Aim of the exercise> An exact transcription of the entries is required, with none of the pictures carried over.

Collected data
---

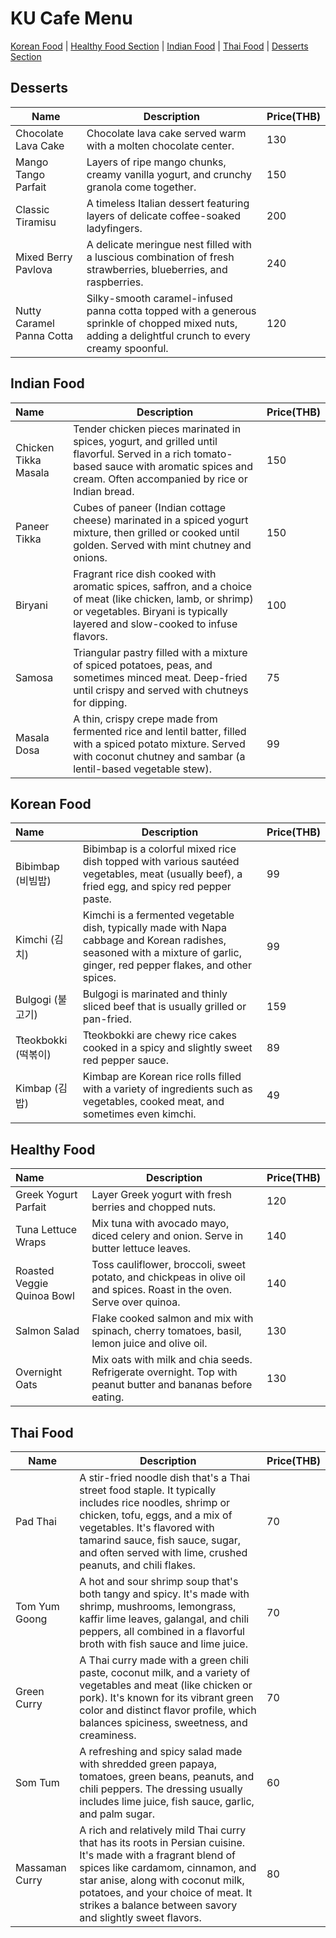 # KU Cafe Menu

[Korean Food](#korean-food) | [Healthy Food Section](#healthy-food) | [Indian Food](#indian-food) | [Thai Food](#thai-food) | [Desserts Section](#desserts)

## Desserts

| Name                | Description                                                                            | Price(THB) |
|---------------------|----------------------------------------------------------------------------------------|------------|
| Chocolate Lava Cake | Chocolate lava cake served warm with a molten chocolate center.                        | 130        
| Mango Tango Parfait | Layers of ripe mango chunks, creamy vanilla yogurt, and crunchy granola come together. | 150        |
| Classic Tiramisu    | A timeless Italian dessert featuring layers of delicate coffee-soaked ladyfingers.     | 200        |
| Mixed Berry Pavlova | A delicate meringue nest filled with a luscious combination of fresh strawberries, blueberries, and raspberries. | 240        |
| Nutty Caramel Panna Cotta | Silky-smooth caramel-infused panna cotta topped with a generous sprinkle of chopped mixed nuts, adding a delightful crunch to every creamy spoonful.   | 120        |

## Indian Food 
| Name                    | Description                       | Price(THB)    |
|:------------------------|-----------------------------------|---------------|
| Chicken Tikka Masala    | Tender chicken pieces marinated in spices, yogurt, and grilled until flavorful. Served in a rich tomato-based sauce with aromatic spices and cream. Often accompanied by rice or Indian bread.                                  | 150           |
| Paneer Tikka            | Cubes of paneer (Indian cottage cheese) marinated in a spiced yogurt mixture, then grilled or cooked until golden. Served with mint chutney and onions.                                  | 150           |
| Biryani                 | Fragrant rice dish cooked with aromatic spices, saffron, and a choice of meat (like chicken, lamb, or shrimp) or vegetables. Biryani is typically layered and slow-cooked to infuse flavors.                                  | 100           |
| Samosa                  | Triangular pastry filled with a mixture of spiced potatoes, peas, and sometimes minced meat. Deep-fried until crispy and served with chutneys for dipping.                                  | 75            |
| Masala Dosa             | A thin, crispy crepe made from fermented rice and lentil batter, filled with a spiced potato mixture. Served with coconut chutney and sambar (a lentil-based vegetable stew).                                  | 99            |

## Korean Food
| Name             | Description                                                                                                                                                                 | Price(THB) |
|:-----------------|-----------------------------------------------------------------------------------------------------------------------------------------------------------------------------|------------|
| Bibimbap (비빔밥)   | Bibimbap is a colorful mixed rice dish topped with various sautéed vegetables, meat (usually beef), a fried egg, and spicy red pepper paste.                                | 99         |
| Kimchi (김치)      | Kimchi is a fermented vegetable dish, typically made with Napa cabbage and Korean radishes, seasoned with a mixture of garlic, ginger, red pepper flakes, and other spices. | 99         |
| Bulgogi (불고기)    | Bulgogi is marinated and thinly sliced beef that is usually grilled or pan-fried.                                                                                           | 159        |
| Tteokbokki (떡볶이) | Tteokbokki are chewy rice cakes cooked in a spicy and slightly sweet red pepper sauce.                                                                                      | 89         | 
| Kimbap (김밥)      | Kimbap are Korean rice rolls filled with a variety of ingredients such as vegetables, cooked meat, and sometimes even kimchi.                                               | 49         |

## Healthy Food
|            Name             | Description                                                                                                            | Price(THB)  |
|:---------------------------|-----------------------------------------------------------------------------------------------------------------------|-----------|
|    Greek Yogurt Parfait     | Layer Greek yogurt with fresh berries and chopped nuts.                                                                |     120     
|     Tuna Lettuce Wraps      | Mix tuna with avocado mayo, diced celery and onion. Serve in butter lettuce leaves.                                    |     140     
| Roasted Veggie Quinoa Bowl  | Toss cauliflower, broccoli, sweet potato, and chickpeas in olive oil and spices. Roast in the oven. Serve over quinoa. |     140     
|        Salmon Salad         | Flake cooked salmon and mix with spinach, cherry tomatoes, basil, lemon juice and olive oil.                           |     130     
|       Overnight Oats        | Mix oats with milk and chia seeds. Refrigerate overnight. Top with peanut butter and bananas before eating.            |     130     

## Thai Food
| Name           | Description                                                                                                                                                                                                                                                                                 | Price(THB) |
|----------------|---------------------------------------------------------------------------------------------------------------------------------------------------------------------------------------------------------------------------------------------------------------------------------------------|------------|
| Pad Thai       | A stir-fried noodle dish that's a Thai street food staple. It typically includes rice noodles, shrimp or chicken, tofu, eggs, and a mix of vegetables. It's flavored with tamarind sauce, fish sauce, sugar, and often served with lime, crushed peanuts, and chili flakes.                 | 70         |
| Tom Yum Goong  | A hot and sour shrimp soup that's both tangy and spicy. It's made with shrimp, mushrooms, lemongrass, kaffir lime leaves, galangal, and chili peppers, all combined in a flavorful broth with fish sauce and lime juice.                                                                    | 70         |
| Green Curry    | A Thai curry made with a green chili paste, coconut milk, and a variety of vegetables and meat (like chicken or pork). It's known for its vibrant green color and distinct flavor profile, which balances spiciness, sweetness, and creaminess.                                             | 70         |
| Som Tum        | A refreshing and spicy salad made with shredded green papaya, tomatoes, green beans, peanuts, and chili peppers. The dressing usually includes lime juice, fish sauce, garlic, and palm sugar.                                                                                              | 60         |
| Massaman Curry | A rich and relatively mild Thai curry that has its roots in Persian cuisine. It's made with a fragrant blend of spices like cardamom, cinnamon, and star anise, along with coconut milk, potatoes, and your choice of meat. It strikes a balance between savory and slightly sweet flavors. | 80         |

---

Written response>
 # KU Cafe Menu

[Korean Food](#korean-food) | [Healthy Food Section](#healthy-food) | [Indian Food](#indian-food) | [Thai Food](#thai-food) | [Desserts Section](#desserts)

## Desserts

| Name                | Description                                                                            | Price(THB) |
|---------------------|----------------------------------------------------------------------------------------|------------|
| Chocolate Lava Cake | Chocolate lava cake served warm with a molten chocolate center.                        | 130        
| Mango Tango Parfait | Layers of ripe mango chunks, creamy vanilla yogurt, and crunchy granola come together. | 150        |
| Classic Tiramisu    | A timeless Italian dessert featuring layers of delicate coffee-soaked ladyfingers.     | 200        |
| Mixed Berry Pavlova | A delicate meringue nest filled with a luscious combination of fresh strawberries, blueberries, and raspberries. | 240        |
| Nutty Caramel Panna Cotta | Silky-smooth caramel-infused panna cotta topped with a generous sprinkle of chopped mixed nuts, adding a delightful crunch to every creamy spoonful.   | 120        |

## Indian Food 
| Name                    | Description                       | Price(THB)    |
|:------------------------|-----------------------------------|---------------|
| Chicken Tikka Masala    | Tender chicken pieces marinated in spices, yogurt, and grilled until flavorful. Served in a rich tomato-based sauce with aromatic spices and cream. Often accompanied by rice or Indian bread.                                  | 150           |
| Paneer Tikka            | Cubes of paneer (Indian cottage cheese) marinated in a spiced yogurt mixture, then grilled or cooked until golden. Served with mint chutney and onions.                                  | 150           |
| Biryani                 | Fragrant rice dish cooked with aromatic spices, saffron, and a choice of meat (like chicken, lamb, or shrimp) or vegetables. Biryani is typically layered and slow-cooked to infuse flavors.                                  | 100           |
| Samosa                  | Triangular pastry filled with a mixture of spiced potatoes, peas, and sometimes minced meat. Deep-fried until crispy and served with chutneys for dipping.                                  | 75            |
| Masala Dosa             | A thin, crispy crepe made from fermented rice and lentil batter, filled with a spiced potato mixture. Served with coconut chutney and sambar (a lentil-based vegetable stew).                                  | 99            |

## Korean Food
| Name             | Description                                                                                                                                                                 | Price(THB) |
|:-----------------|-----------------------------------------------------------------------------------------------------------------------------------------------------------------------------|------------|
| Bibimbap (비빔밥)   | Bibimbap is a colorful mixed rice dish topped with various sautéed vegetables, meat (usually beef), a fried egg, and spicy red pepper paste.                                | 99         |
| Kimchi (김치)      | Kimchi is a fermented vegetable dish, typically made with Napa cabbage and Korean radishes, seasoned with a mixture of garlic, ginger, red pepper flakes, and other spices. | 99         |
| Bulgogi (불고기)    | Bulgogi is marinated and thinly sliced beef that is usually grilled or pan-fried.                                                                                           | 159        |
| Tteokbokki (떡볶이) | Tteokbokki are chewy rice cakes cooked in a spicy and slightly sweet red pepper sauce.                                                                                      | 89         | 
| Kimbap (김밥)      | Kimbap are Korean rice rolls filled with a variety of ingredients such as vegetables, cooked meat, and sometimes even kimchi.                                               | 49         |

## Healthy Food
|            Name             | Description                                                                                                            | Price(THB)  |
|:---------------------------|-----------------------------------------------------------------------------------------------------------------------|-----------|
|    Greek Yogurt Parfait     | Layer Greek yogurt with fresh berries and chopped nuts.                                                                |     120     
|     Tuna Lettuce Wraps      | Mix tuna with avocado mayo, diced celery and onion. Serve in butter lettuce leaves.                                    |     140     
| Roasted Veggie Quinoa Bowl  | Toss cauliflower, broccoli, sweet potato, and chickpeas in olive oil and spices. Roast in the oven. Serve over quinoa. |     140     
|        Salmon Salad         | Flake cooked salmon and mix with spinach, cherry tomatoes, basil, lemon juice and olive oil.                           |     130     
|       Overnight Oats        | Mix oats with milk and chia seeds. Refrigerate overnight. Top with peanut butter and bananas before eating.            |     130     

## Thai Food
| Name           | Description                                                                                                                                                                                                                                                                                 | Price(THB) |
|----------------|---------------------------------------------------------------------------------------------------------------------------------------------------------------------------------------------------------------------------------------------------------------------------------------------|------------|
| Pad Thai       | A stir-fried noodle dish that's a Thai street food staple. It typically includes rice noodles, shrimp or chicken, tofu, eggs, and a mix of vegetables. It's flavored with tamarind sauce, fish sauce, sugar, and often served with lime, crushed peanuts, and chili flakes.                 | 70         |
| Tom Yum Goong  | A hot and sour shrimp soup that's both tangy and spicy. It's made with shrimp, mushrooms, lemongrass, kaffir lime leaves, galangal, and chili peppers, all combined in a flavorful broth with fish sauce and lime juice.                                                                    | 70         |
| Green Curry    | A Thai curry made with a green chili paste, coconut milk, and a variety of vegetables and meat (like chicken or pork). It's known for its vibrant green color and distinct flavor profile, which balances spiciness, sweetness, and creaminess.                                             | 70         |
| Som Tum        | A refreshing and spicy salad made with shredded green papaya, tomatoes, green beans, peanuts, and chili peppers. The dressing usually includes lime juice, fish sauce, garlic, and palm sugar.                                                                                              | 60         |
| Massaman Curry | A rich and relatively mild Thai curry that has its roots in Persian cuisine. It's made with a fragrant blend of spices like cardamom, cinnamon, and star anise, along with coconut milk, potatoes, and your choice of meat. It strikes a balance between savory and slightly sweet flavors. | 80         |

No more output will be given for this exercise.